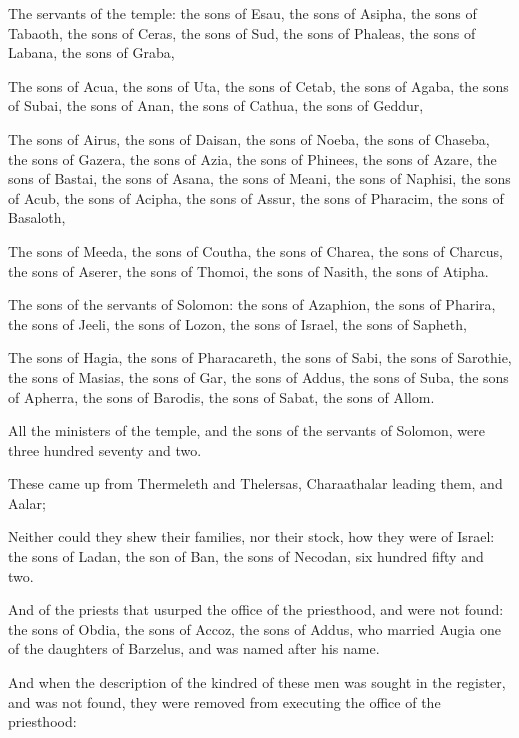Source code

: {\par }{\PP {}The servants of the temple: the sons of Esau, the sons of Asipha, the sons of Tabaoth, the sons of Ceras, the sons of Sud, the sons of Phaleas, the sons of Labana, the sons of Graba,
\par }{\PP {}The sons of Acua, the sons of Uta, the sons of Cetab, the sons of Agaba, the sons of Subai, the sons of Anan, the sons of Cathua, the sons of Geddur,
\par }{\PP {}The sons of Airus, the sons of Daisan, the sons of Noeba, the sons of Chaseba, the sons of Gazera, the sons of Azia, the sons of Phinees, the sons of Azare, the sons of Bastai, the sons of Asana, the sons of Meani, the sons of Naphisi, the sons of Acub, the sons of Acipha, the sons of Assur, the sons of Pharacim, the sons of Basaloth,
\par }{\PP {}The sons of Meeda, the sons of Coutha, the sons of Charea, the sons of Charcus, the sons of Aserer, the sons of Thomoi, the sons of Nasith, the sons of Atipha.
\par }{\PP {}The sons of the servants of Solomon: the sons of Azaphion, the sons of Pharira, the sons of Jeeli, the sons of Lozon, the sons of Israel, the sons of Sapheth,
\par }{\PP {}The sons of Hagia, the sons of Pharacareth, the sons of Sabi, the sons of Sarothie, the sons of Masias, the sons of Gar, the sons of Addus, the sons of Suba, the sons of Apherra, the sons of Barodis, the sons of Sabat, the sons of Allom.
\par }{\PP {}All the ministers of the temple, and the sons of the servants of Solomon, were three hundred seventy and two.
\par }{\PP {}These came up from Thermeleth and Thelersas, Charaathalar leading them, and Aalar;
\par }{\PP {}Neither could they shew their families, nor their stock, how they were of Israel: the sons of Ladan, the son of Ban, the sons of Necodan, six hundred fifty and two.
\par }{\PP {}And of the priests that usurped the office of the priesthood, and were not found: the sons of Obdia, the sons of Accoz, the sons of Addus, who married Augia one of the daughters of Barzelus, and was named after his name.
\par }{\PP {}And when the description of the kindred of these men was sought in the register, and was not found, they were removed from executing the office of the priesthood:
}
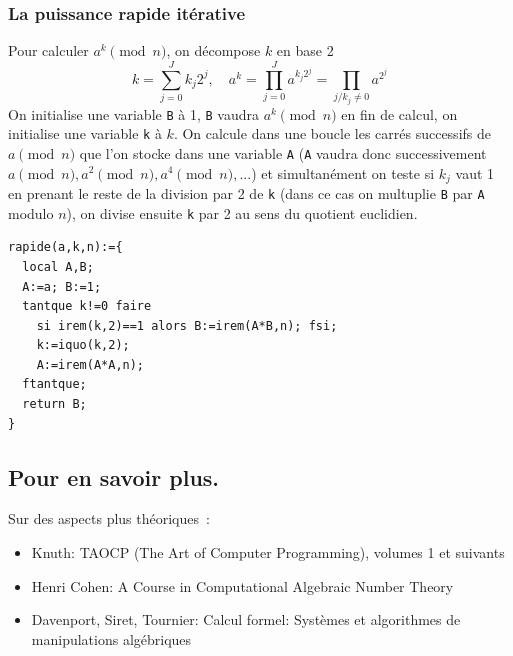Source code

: \documentclass[a4paper,11pt]{article}
\begin{document}
\subsubsection{La puissance rapide it\'erative}
Pour calculer $a^k \pmod n$, on d\'ecompose $k$ en base 2
$$ k=\sum_{j=0}^J k_j 2^j, \quad a^k = \prod_{j=0}^{J} a^{k_j 2^j} 
= \prod_{j/k_j \neq 0} a^{2^j} $$
On initialise une variable \verb|B| \`a 1, \verb|B| vaudra $a^k \pmod
n$ en fin de calcul, on initialise une variable \verb|k| \`a $k$.
On calcule dans une boucle les carr\'es successifs de $a
\pmod n$ que l'on stocke dans une variable \verb|A| (\verb|A| 
vaudra donc successivement $a \pmod n, a^2 \pmod n, a^{4} \pmod n,
...$) et simultan\'ement on teste si $k_j$ vaut 1 en prenant le reste de la
division par 2 de \verb|k| (dans ce cas on multuplie \verb|B| par
\verb|A| modulo $n$), on divise ensuite \verb|k| par 2  au sens du quotient
euclidien.
\begin{verbatim}
rapide(a,k,n):={
  local A,B;
  A:=a; B:=1;
  tantque k!=0 faire
    si irem(k,2)==1 alors B:=irem(A*B,n); fsi;
    k:=iquo(k,2);
    A:=irem(A*A,n);
  ftantque;
  return B;
}
\end{verbatim}


\subsection{Pour en savoir plus.}
Sur des aspects plus th\'eoriques~:
\begin{itemize}
\item Knuth: TAOCP (The Art of Computer Programming), volumes 1 et suivants
\item Henri Cohen: A Course in Computational Algebraic Number Theory
\item Davenport, Siret, Tournier: Calcul formel: Syst\`emes et algorithmes 
de manipulations  alg\'ebriques
\end{itemize}
\end{document}
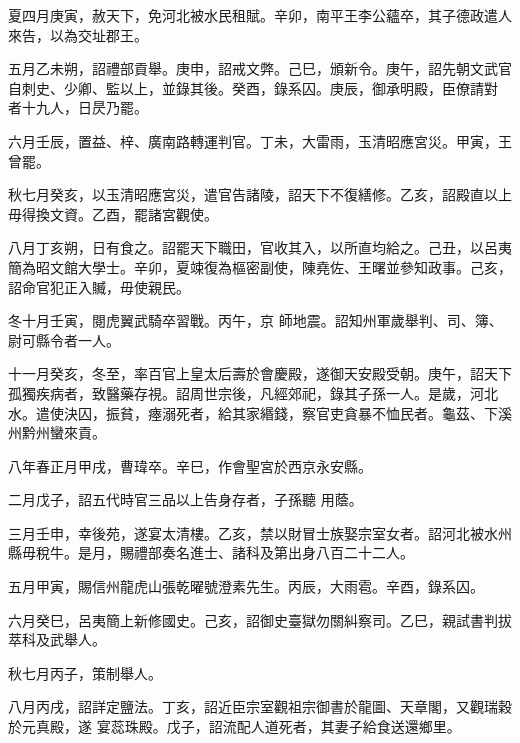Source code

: \begin{pinyinscope}
 夏四月庚寅，赦天下，免河北被水民租賦。辛卯，南平王李公蘊卒，其子德政遣人來告，以為交址郡王。



 五月乙未朔，詔禮部貢舉。庚申，詔戒文弊。己巳，頒新令。庚午，詔先朝文武官自刺史、少卿、監以上，並錄其後。癸酉，錄系囚。庚辰，御承明殿，臣僚請對
 者十九人，日昃乃罷。



 六月壬辰，置益、梓、廣南路轉運判官。丁未，大雷雨，玉清昭應宮災。甲寅，王曾罷。



 秋七月癸亥，以玉清昭應宮災，遣官告諸陵，詔天下不復繕修。乙亥，詔殿直以上毋得換文資。乙酉，罷諸宮觀使。



 八月丁亥朔，日有食之。詔罷天下職田，官收其入，以所直均給之。己丑，以呂夷簡為昭文館大學士。辛卯，夏竦復為樞密副使，陳堯佐、王曙並參知政事。己亥，詔命官犯正入贓，毋使親民。



 冬十月壬寅，閱虎翼武騎卒習戰。丙午，京
 師地震。詔知州軍歲舉判、司、簿、尉可縣令者一人。



 十一月癸亥，冬至，率百官上皇太后壽於會慶殿，遂御天安殿受朝。庚午，詔天下孤獨疾病者，致醫藥存視。詔周世宗後，凡經郊祀，錄其子孫一人。是歲，河北水。遣使決囚，振貧，瘞溺死者，給其家緡錢，察官吏貪暴不恤民者。龜茲、下溪州黔州蠻來貢。



 八年春正月甲戌，曹瑋卒。辛巳，作會聖宮於西京永安縣。



 二月戊子，詔五代時官三品以上告身存者，子孫聽
 用蔭。



 三月壬申，幸後苑，遂宴太清樓。乙亥，禁以財冒士族娶宗室女者。詔河北被水州縣毋稅牛。是月，賜禮部奏名進士、諸科及第出身八百二十二人。



 五月甲寅，賜信州龍虎山張乾曜號澄素先生。丙辰，大雨雹。辛酉，錄系囚。



 六月癸巳，呂夷簡上新修國史。己亥，詔御史臺獄勿關糾察司。乙巳，親試書判拔萃科及武舉人。



 秋七月丙子，策制舉人。



 八月丙戌，詔詳定鹽法。丁亥，詔近臣宗室觀祖宗御書於龍圖、天章閣，又觀瑞穀於元真殿，遂
 宴蕊珠殿。戊子，詔流配人道死者，其妻子給食送還鄉里。




\end{pinyinscope}
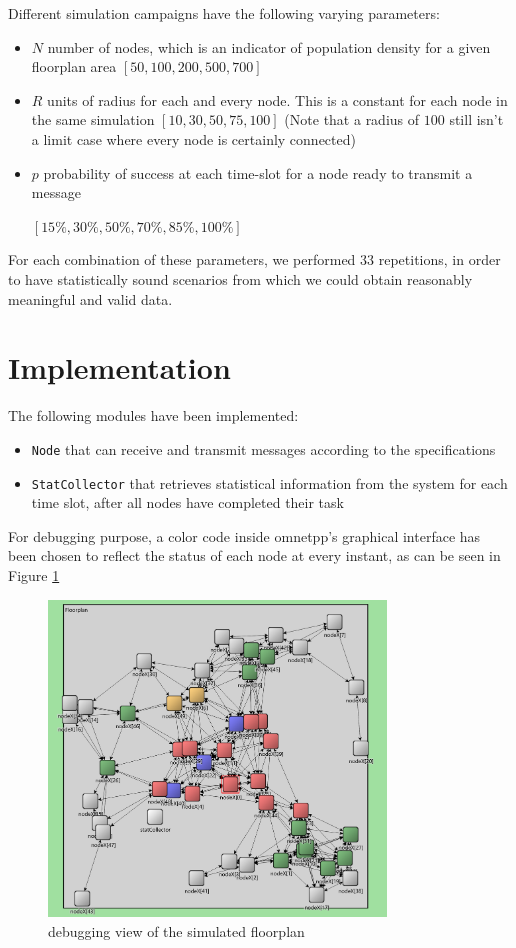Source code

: Different simulation campaigns have the following varying parameters:
\begin{itemize}
\item $N$ number of nodes, which is an indicator of population density for a given floorplan area $[50, 100, 200, 500, 700]$
\item $R$ units of radius for each and every node. This is a constant for each node in the same simulation $[10, 30, 50, 75, 100]$ (Note that a radius of $100$ still isn't a limit case where every node is certainly connected)
\item $p$ probability of success at each time-slot for a node ready to transmit a message 

$[15\%, 30\%, 50\%, 70\%, 85\%, 100\%]$
\end{itemize}
For each combination of these parameters, we performed $33$ repetitions, in order to have statistically sound scenarios from which we could obtain reasonably meaningful and valid data.
\section{Implementation}
The following modules have been implemented:
\begin{itemize}
\item \texttt{Node} that can receive and transmit messages according to the specifications
\item \texttt{StatCollector} that retrieves statistical information from the system for each time slot, after all nodes have completed their task
\end{itemize}
For debugging purpose, a color code inside omnetpp's graphical interface has been chosen to reflect the status of each node at every instant, as can be seen in Figure \ref{fig:floorplan}

\begin{figure}
\centering
\includegraphics[width=0.8\textwidth]{./images/floorplan3.png}
\caption{debugging view of the simulated floorplan}
\label{fig:floorplan}
\end{figure}

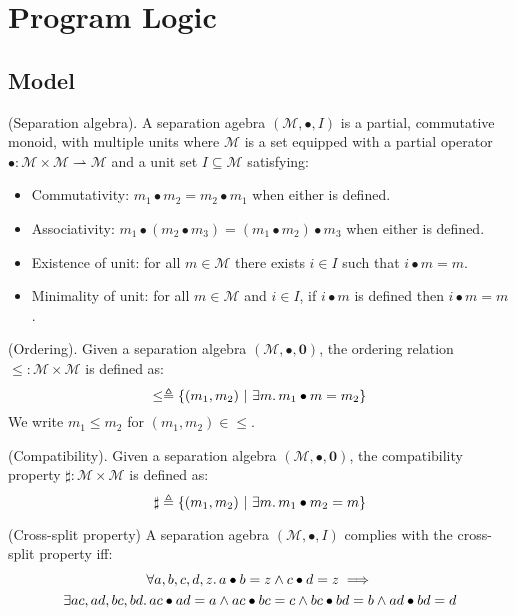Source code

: \section{Program Logic}

\subsection{Model}

 (Separation algebra). A separation agebra $(\mathcal{M}, \bullet, I)$ is a partial, commutative monoid, with multiple units where $\mathcal{M}$ is a set equipped with a partial operator $\bullet : \mathcal{M} \times \mathcal{M} \rightharpoonup \mathcal{M}$ and a unit set $I \subseteq \mathcal{M}$ satisfying:
\begin{itemize}
\item Commutativity: $m_1 \bullet m_2 = m_2 \bullet m_1$ when either is defined.
\item Associativity: $m_1 \bullet (m_2 \bullet m_3) = (m_1 \bullet m_2) \bullet m_3$ when either is defined.
\item Existence of unit: for all $m \in \mathcal{M}$ there exists $i \in I$ such that $i \bullet m = m$.
\item Minimality of unit: for all $m \in \mathcal{M}$ and $i \in I$, if $i \bullet m$ is defined then $i \bullet m = m$.
\end{itemize}

 (Ordering). Given a separation algebra $(\mathcal{M}, \bullet, \mathbf{0})$, the ordering relation $\leq : \mathcal{M} \times \mathcal{M}$ is defined as:
\[
	\leq \triangleq \{ (m_1, m_2)\ |\ \exists m \ldotp m_1 \bullet m = m_2 \}
\]
We write $m_1 \leq m_2$ for $(m_1, m_2) \in \leq$.

 (Compatibility). Given a separation algebra $(\mathcal{M}, \bullet, \mathbf{0})$, the compatibility property $\sharp : \mathcal{M} \times \mathcal{M}$ is defined as:
\[
	\sharp \triangleq \{ (m_1, m_2)\ |\ \exists m \ldotp m_1 \bullet m_2 = m \}
\]

 (Cross-split property) A separation agebra $(\mathcal{M}, \bullet, I)$ complies with the cross-split property iff:
\begin{gather*}
	\forall a, b, c, d, z \ldotp a \bullet b = z \land c \bullet d = z \implies \\ \exists ac, ad, bc, bd \ldotp ac \bullet ad = a \land ac \bullet bc = c \land bc \bullet bd = b \land ad \bullet bd = d
\end{gather*}

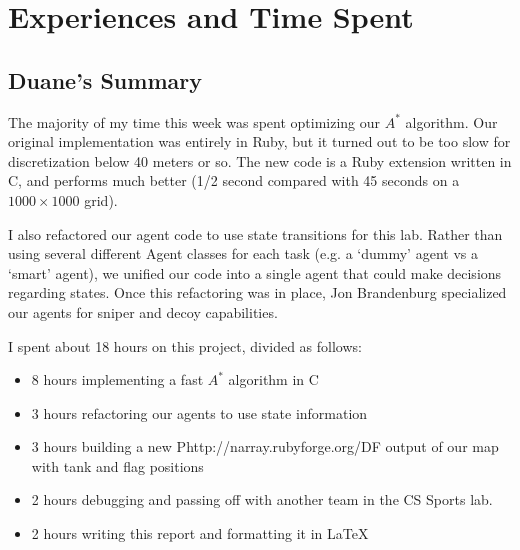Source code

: \chapter{Experiences and Time Spent}\label{chap:exp}
\section{Duane's Summary}
The majority of my time this week was spent optimizing our $A^*$ algorithm.  Our original implementation was entirely in Ruby, but it turned out to be too slow for discretization below 40 meters or so.  The new code is a Ruby extension written in C, and performs much better (1/2 second compared with 45 seconds on a $1000\times 1000$ grid).
\par
I also refactored our agent code to use state transitions for this lab.  Rather than using several different Agent classes for each task (e.g. a `dummy' agent vs a `smart' agent), we unified our code into a single agent that could make decisions regarding states.  Once this refactoring was in place, Jon Brandenburg specialized our agents for sniper and decoy capabilities.
\par
I spent about 18 hours on this project, divided as follows:
\begin{itemize}
    \item 8 hours implementing a fast $A^*$ algorithm in C
    \item 3 hours refactoring our agents to use state information
    \item 3 hours building a new Phttp://narray.rubyforge.org/DF output of our map with tank and flag positions
    \item 2 hours debugging and passing off with another team in the CS Sports lab.
    \item 2 hours writing this report and formatting it in \LaTeX
\end{itemize}

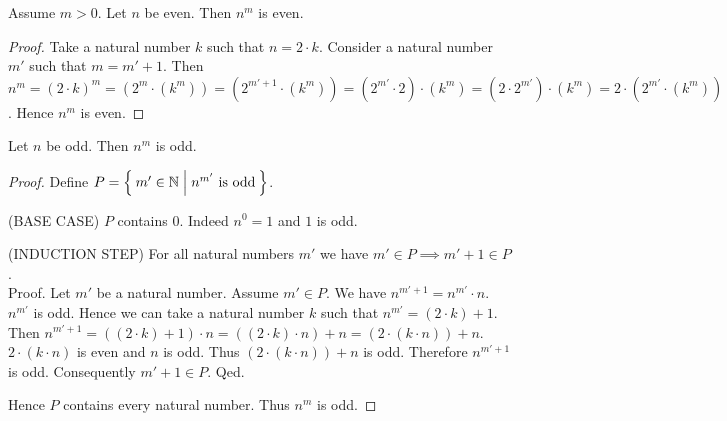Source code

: \documentclass[../../arithmetic.tex]{subfiles}
\begin{document}
  \begin{forthel}
    \begin{proposition}\label{Arithmetic_03_07_192104}
      Assume $m > 0$.
      Let $n$ be even.
      Then $n^{m}$ is even.
    \end{proposition}
    \begin{proof}
      Take a natural number $k$ such that $n = 2 \cdot k$.
      Consider a natural number $m'$ such that $m = m' + 1$.
      Then $n^{m} =
      (2 \cdot k)^{m} =
      (2^{m} \cdot (k^{m})) =
      (2^{m' + 1} \cdot (k^{m})) =
      (2^{m'} \cdot 2) \cdot (k^{m}) =
      (2 \cdot 2^{m'}) \cdot (k^{m}) =
      2 \cdot (2^{m'} \cdot (k^{m}))$.
      Hence $n^{m}$ is even.
    \end{proof}

    \begin{proposition}\label{Arithmetic_03_07_330205}
      Let $n$ be odd.
      Then $n^{m}$ is odd.
    \end{proposition}
    \begin{proof}
      Define $P = \Set{m' \in \mathbb{N} | \text{$n^{m'}$ is odd}}$.

      (BASE CASE) $P$ contains $0$.
      Indeed $n^{0} = 1$ and $1$ is odd.

      (INDUCTION STEP) For all natural numbers $m'$ we have $m' \in P \implies m' + 1 \in P$. \\
      Proof.
        Let $m'$ be a natural number.
        Assume $m' \in P$.
        We have $n^{m' + 1} = n^{m'} \cdot n$.
        $n^{m'}$ is odd.
        Hence we can take a natural number $k$ such that $n^{m'} = (2 \cdot k) + 1$.
        Then $n^{m' + 1} =
        ((2 \cdot k) + 1) \cdot n =
        ((2 \cdot k) \cdot n) + n =
        (2 \cdot (k \cdot n)) + n$.
        $2 \cdot (k \cdot n)$ is even and $n$ is odd.
        Thus $(2 \cdot (k \cdot n)) + n$ is odd.
        Therefore $n^{m' + 1}$ is odd.
        Consequently $m' + 1 \in P$.
      Qed.

      Hence $P$ contains every natural number.
      Thus $n^{m}$ is odd.
    \end{proof}
  \end{forthel}
\end{document}
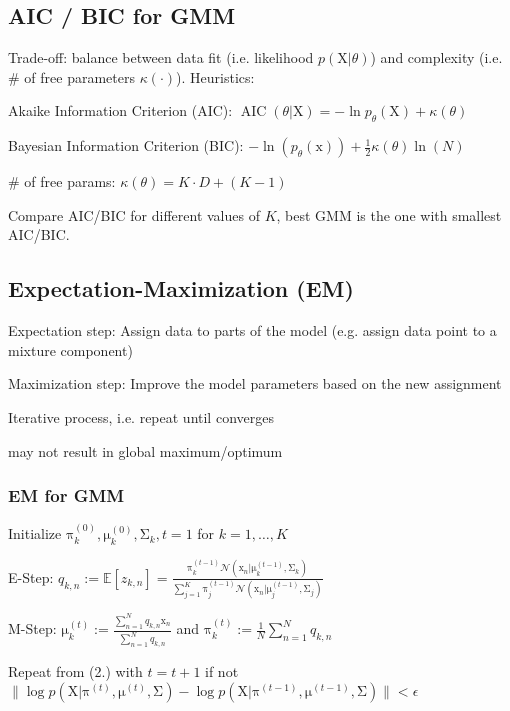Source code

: \documentclass[a4paper, 11pt, landscape]{article}
\newcommand{\matr}[1]{\boldsymbol{\mathrm{#1}}}
\begin{document}
\begin{multicols*}{3}
\subsection{AIC / BIC for GMM}
Trade-off: balance between data fit (i.e. likelihood $p(\matr{X} | \theta)$) and complexity (i.e. \# of free parameters $\kappa(\cdot)$). Heuristics:
\begin{compactdesc}
	\item[Akaike Information Criterion (AIC):] $\operatorname{AIC}(\theta | \matr{X}) = -\ln p_\theta(\matr{X}) + \kappa(\theta)$
	\item[Bayesian Information Criterion (BIC):] $-\ln(p_\theta(\matr{x})) + \frac{1}{2} \kappa(\theta) \ln(N)$
	\item[\# of free params:] $\kappa(\theta) = K \cdot D + (K-1)$
\end{compactdesc}
Compare AIC/BIC for different values of $K$, best GMM is the one with smallest AIC/BIC.


\subsection{Expectation-Maximization (EM)}
\begin{compactitem}
	\item Expectation step: Assign data to parts of the model (e.g. assign data point to a mixture component)
	\item Maximization step: Improve the model parameters based on the new assignment
	\item Iterative process, i.e. repeat until converges
	\item may not result in global maximum/optimum
\end{compactitem}

\subsubsection{EM for GMM}
\begin{compactenum}
	\item Initialize $\matr{\pi}_k^{(0)}, \matr{\mu}_k^{(0)}, \matr{\Sigma}_k, t = 1$ for $k = 1, \ldots, K$
	\item E-Step: $q_{k,n} := \mathbb{E}[z_{k,n}] = \frac{\matr{\pi}_k^{(t-1)} \mathcal{N}(\matr{x}_n | \matr{\mu}_k^{(t-1)}, \matr{\Sigma}_k)}{\sum_{j=1}^K \matr{\pi}_j^{(t-1)} \mathcal{N}(\matr{x}_n | \matr{\mu}_j^{(t-1)}, \matr{\Sigma}_j)}$
	\item M-Step: $\matr{\mu}_k^{(t)} := \frac{\sum_{n=1}^N q_{k,n} \matr{x}_n}{\sum_{n=1}^N q_{k,n}}$ and $\matr{\pi}_k^{(t)} := \frac{1}{N} \sum_{n=1}^N q_{k,n}$
	\item Repeat from (2.) with $t = t + 1$ if not $\| \log p(\matr{X} | \matr{\pi}^{(t)}, \matr{\mu}^{(t)}, \matr{\Sigma}) - \log p(\matr{X} | \matr{\pi}^{(t-1)}, \matr{\mu}^{(t-1)}, \matr{\Sigma}) \| < \epsilon$
\end{compactenum}



\end{multicols*}
\end{document}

Activity:
In the records above, find each line that mentions the word "contains", and copy it.

Output for this task:
      (BASE CASE) $P$ contains $0$.
      Hence $P$ contains every natural number.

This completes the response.